Task brief: A line counts if it contains the word "coordination" at least once. State how many such lines the records contain, giving the number alone.

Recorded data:
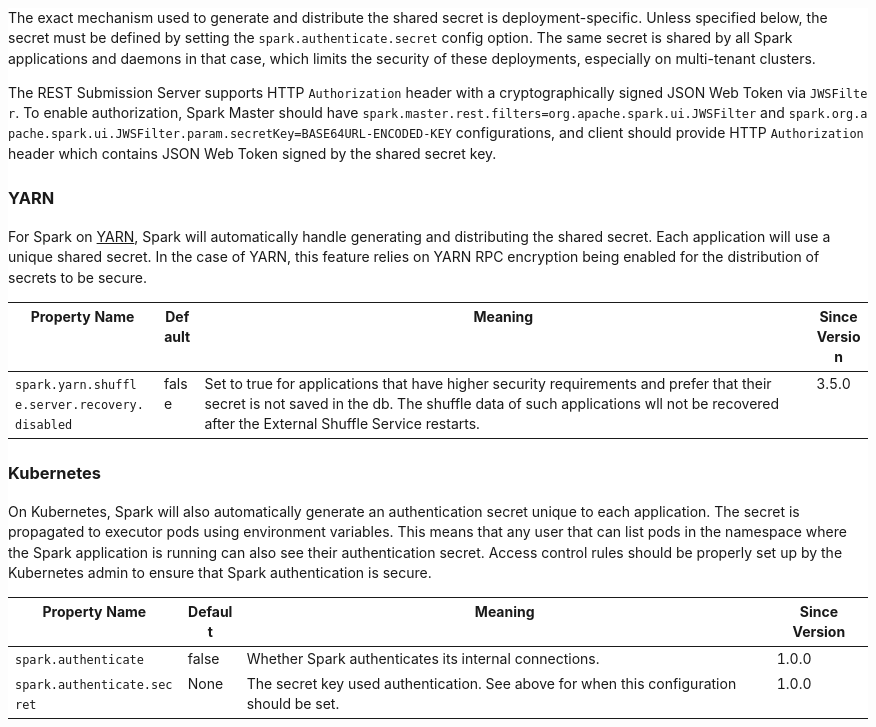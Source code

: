The exact mechanism used to generate and distribute the shared secret is deployment-specific. Unless
specified below, the secret must be defined by setting the `spark.authenticate.secret` config
option. The same secret is shared by all Spark applications and daemons in that case, which limits
the security of these deployments, especially on multi-tenant clusters.

The REST Submission Server supports HTTP `Authorization` header with
a cryptographically signed JSON Web Token via `JWSFilter`.
To enable authorization, Spark Master should have
`spark.master.rest.filters=org.apache.spark.ui.JWSFilter` and
`spark.org.apache.spark.ui.JWSFilter.param.secretKey=BASE64URL-ENCODED-KEY` configurations, and
client should provide HTTP `Authorization` header which contains JSON Web Token signed by
the shared secret key.

### YARN

For Spark on [YARN](running-on-yarn.html), Spark will automatically handle generating and
distributing the shared secret. Each application will use a unique shared secret. In
the case of YARN, this feature relies on YARN RPC encryption being enabled for the distribution of
secrets to be secure.

<table class="spark-config">
<thead><tr><th>Property Name</th><th>Default</th><th>Meaning</th><th>Since Version</th></tr></thead>
<tr>
  <td><code>spark.yarn.shuffle.server.recovery.disabled</code></td>
  <td>false</td>
  <td>
    Set to true for applications that have higher security requirements and prefer that their
    secret is not saved in the db. The shuffle data of such applications wll not be recovered after
    the External Shuffle Service restarts.
  </td>
  <td>3.5.0</td>
</tr>
</table>

### Kubernetes

On Kubernetes, Spark will also automatically generate an authentication secret unique to each
application. The secret is propagated to executor pods using environment variables. This means
that any user that can list pods in the namespace where the Spark application is running can
also see their authentication secret. Access control rules should be properly set up by the
Kubernetes admin to ensure that Spark authentication is secure.

<table class="spark-config">
<thead><tr><th>Property Name</th><th>Default</th><th>Meaning</th><th>Since Version</th></tr></thead>
<tr>
  <td><code>spark.authenticate</code></td>
  <td>false</td>
  <td>Whether Spark authenticates its internal connections.</td>
  <td>1.0.0</td>
</tr>
<tr>
  <td><code>spark.authenticate.secret</code></td>
  <td>None</td>
  <td>
    The secret key used authentication. See above for when this configuration should be set.
  </td>
  <td>1.0.0</td>
</tr>
</table>
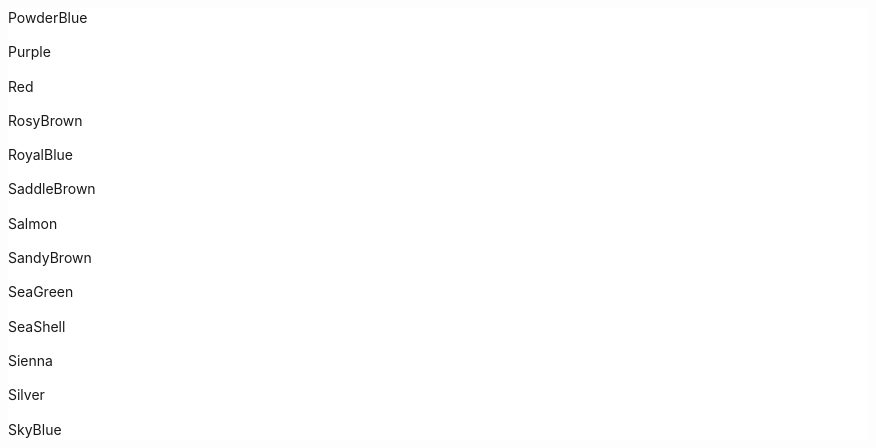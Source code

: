   <td>
  <p>PowderBlue</p>
  </td>
 </tr>
 <tr>
  <td>
  <p>Purple</p>
  </td>
 </tr>
 <tr>
  <td>
  <p>Red</p>
  </td>
 </tr>
 <tr>
  <td>
  <p>RosyBrown</p>
  </td>
 </tr>
 <tr>
  <td>
  <p>RoyalBlue</p>
  </td>
 </tr>
 <tr>
  <td>
  <p>SaddleBrown</p>
  </td>
 </tr>
 <tr>
  <td>
  <p>Salmon</p>
  </td>
 </tr>
 <tr>
  <td>
  <p>SandyBrown</p>
  </td>
 </tr>
 <tr>
  <td>
  <p>SeaGreen</p>
  </td>
 </tr>
 <tr>
  <td>
  <p>SeaShell</p>
  </td>
 </tr>
 <tr>
  <td>
  <p>Sienna</p>
  </td>
 </tr>
 <tr>
  <td>
  <p>Silver</p>
  </td>
 </tr>
 <tr>
  <td>
  <p>SkyBlue</p>
  </td>
 </tr>
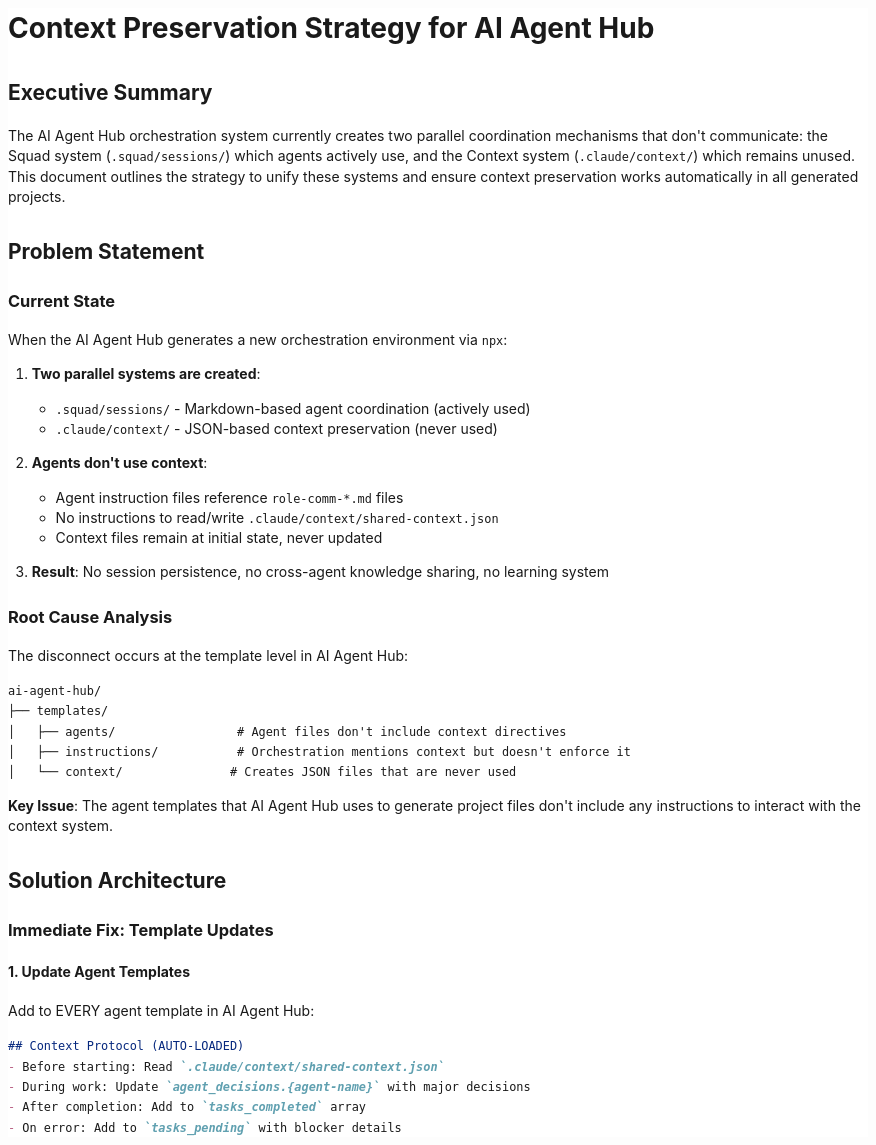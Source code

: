# Context Preservation Strategy for AI Agent Hub

## Executive Summary

The AI Agent Hub orchestration system currently creates two parallel coordination mechanisms that don't communicate: the Squad system (`.squad/sessions/`) which agents actively use, and the Context system (`.claude/context/`) which remains unused. This document outlines the strategy to unify these systems and ensure context preservation works automatically in all generated projects.

## Problem Statement

### Current State
When the AI Agent Hub generates a new orchestration environment via `npx`:
1. **Two parallel systems are created**:
   - `.squad/sessions/` - Markdown-based agent coordination (actively used)
   - `.claude/context/` - JSON-based context preservation (never used)

2. **Agents don't use context**:
   - Agent instruction files reference `role-comm-*.md` files
   - No instructions to read/write `.claude/context/shared-context.json`
   - Context files remain at initial state, never updated

3. **Result**: No session persistence, no cross-agent knowledge sharing, no learning system

### Root Cause Analysis

The disconnect occurs at the template level in AI Agent Hub:

```
ai-agent-hub/
├── templates/
│   ├── agents/                 # Agent files don't include context directives
│   ├── instructions/           # Orchestration mentions context but doesn't enforce it
│   └── context/               # Creates JSON files that are never used
```

**Key Issue**: The agent templates that AI Agent Hub uses to generate project files don't include any instructions to interact with the context system.

## Solution Architecture

### Immediate Fix: Template Updates

#### 1. Update Agent Templates
Add to EVERY agent template in AI Agent Hub:

```markdown
## Context Protocol (AUTO-LOADED)
- Before starting: Read `.claude/context/shared-context.json`
- During work: Update `agent_decisions.{agent-name}` with major decisions
- After completion: Add to `tasks_completed` array
- On error: Add to `tasks_pending` with blocker details
```
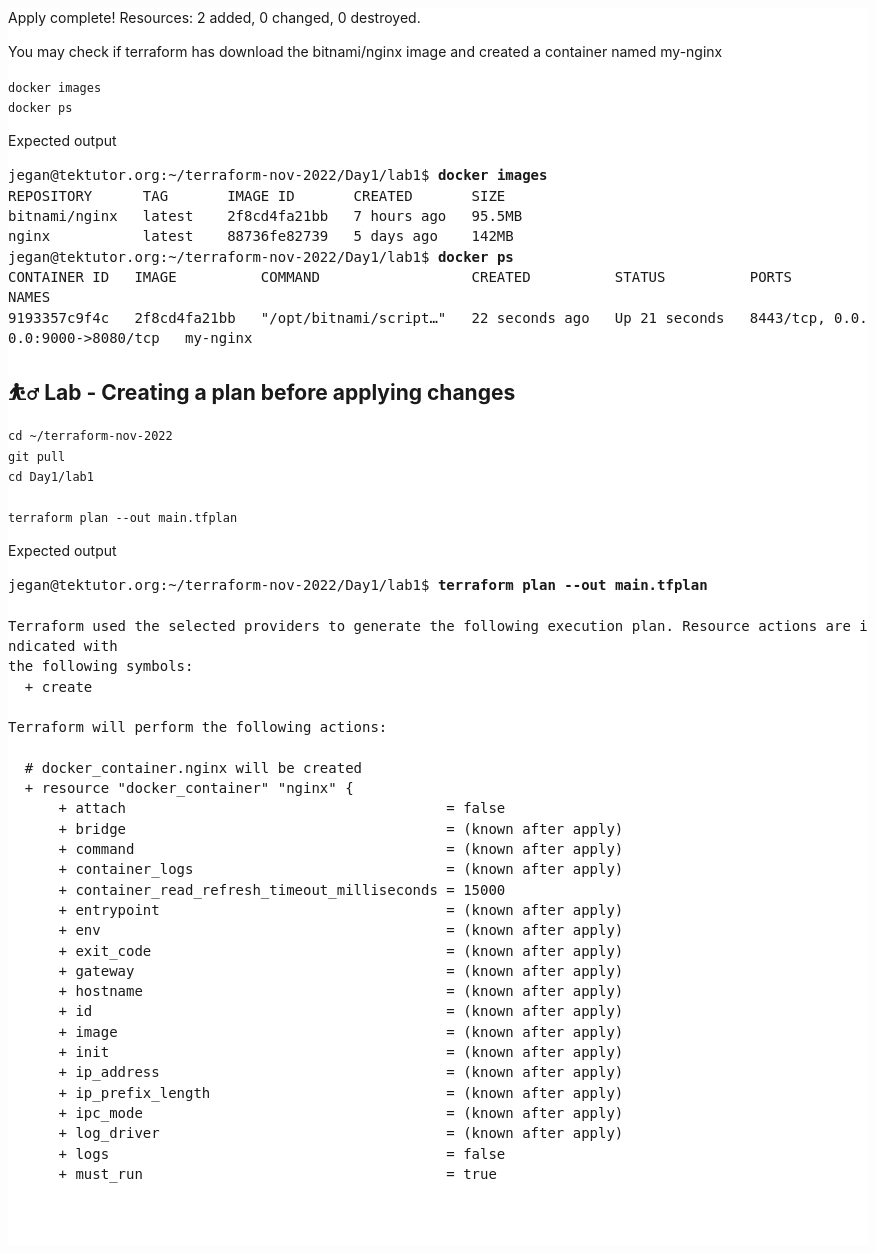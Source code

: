 Apply complete! Resources: 2 added, 0 changed, 0 destroyed.
</pre>

You may check if terraform has download the bitnami/nginx image and created a container named my-nginx
```
docker images
docker ps
```

Expected output
<pre>
jegan@tektutor.org:~/terraform-nov-2022/Day1/lab1$ <b>docker images</b>
REPOSITORY      TAG       IMAGE ID       CREATED       SIZE
bitnami/nginx   latest    2f8cd4fa21bb   7 hours ago   95.5MB
nginx           latest    88736fe82739   5 days ago    142MB
jegan@tektutor.org:~/terraform-nov-2022/Day1/lab1$ <b>docker ps</b>
CONTAINER ID   IMAGE          COMMAND                  CREATED          STATUS          PORTS                              NAMES
9193357c9f4c   2f8cd4fa21bb   "/opt/bitnami/script…"   22 seconds ago   Up 21 seconds   8443/tcp, 0.0.0.0:9000->8080/tcp   my-nginx
</pre>


## ⛹️‍♂️ Lab - Creating a plan before applying changes
```
cd ~/terraform-nov-2022
git pull
cd Day1/lab1

terraform plan --out main.tfplan
```

Expected output
<pre>
jegan@tektutor.org:~/terraform-nov-2022/Day1/lab1$ <b>terraform plan --out main.tfplan</b>

Terraform used the selected providers to generate the following execution plan. Resource actions are indicated with
the following symbols:
  + create

Terraform will perform the following actions:

  # docker_container.nginx will be created
  + resource "docker_container" "nginx" {
      + attach                                      = false
      + bridge                                      = (known after apply)
      + command                                     = (known after apply)
      + container_logs                              = (known after apply)
      + container_read_refresh_timeout_milliseconds = 15000
      + entrypoint                                  = (known after apply)
      + env                                         = (known after apply)
      + exit_code                                   = (known after apply)
      + gateway                                     = (known after apply)
      + hostname                                    = (known after apply)
      + id                                          = (known after apply)
      + image                                       = (known after apply)
      + init                                        = (known after apply)
      + ip_address                                  = (known after apply)
      + ip_prefix_length                            = (known after apply)
      + ipc_mode                                    = (known after apply)
      + log_driver                                  = (known after apply)
      + logs                                        = false
      + must_run                                    = true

Answer for the task: 2